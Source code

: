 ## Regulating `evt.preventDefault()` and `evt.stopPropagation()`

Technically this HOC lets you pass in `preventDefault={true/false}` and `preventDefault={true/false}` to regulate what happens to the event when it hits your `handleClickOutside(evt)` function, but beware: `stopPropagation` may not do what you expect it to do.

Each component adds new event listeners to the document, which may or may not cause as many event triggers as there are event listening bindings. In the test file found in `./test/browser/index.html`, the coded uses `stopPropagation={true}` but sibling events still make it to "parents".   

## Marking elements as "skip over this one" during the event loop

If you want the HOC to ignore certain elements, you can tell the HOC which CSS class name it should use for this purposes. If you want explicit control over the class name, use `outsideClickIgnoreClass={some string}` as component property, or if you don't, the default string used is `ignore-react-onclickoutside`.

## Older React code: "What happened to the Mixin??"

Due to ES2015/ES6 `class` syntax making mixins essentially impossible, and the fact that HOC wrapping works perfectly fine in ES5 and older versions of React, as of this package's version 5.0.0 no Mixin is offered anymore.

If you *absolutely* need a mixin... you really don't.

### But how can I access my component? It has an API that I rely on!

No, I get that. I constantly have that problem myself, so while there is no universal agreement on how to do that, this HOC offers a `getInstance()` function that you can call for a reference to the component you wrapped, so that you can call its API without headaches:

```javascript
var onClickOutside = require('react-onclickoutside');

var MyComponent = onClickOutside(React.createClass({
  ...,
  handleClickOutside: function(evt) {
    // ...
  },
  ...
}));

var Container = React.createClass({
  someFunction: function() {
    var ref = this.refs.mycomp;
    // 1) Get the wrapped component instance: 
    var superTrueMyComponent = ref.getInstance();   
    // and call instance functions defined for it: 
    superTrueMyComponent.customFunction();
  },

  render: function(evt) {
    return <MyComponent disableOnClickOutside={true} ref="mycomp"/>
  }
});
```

| To do |
From the entries above, extract only the lines running from the one containing "Due to ES2015/ES6" through the one containing "If you *absolutely*", inclusive.

| Your response |
Due to ES2015/ES6 `class` syntax making mixins essentially impossible, and the fact that HOC wrapping works perfectly fine in ES5 and older versions of React, as of this package's version 5.0.0 no Mixin is offered anymore.

If you *absolutely* need a mixin... you really don't.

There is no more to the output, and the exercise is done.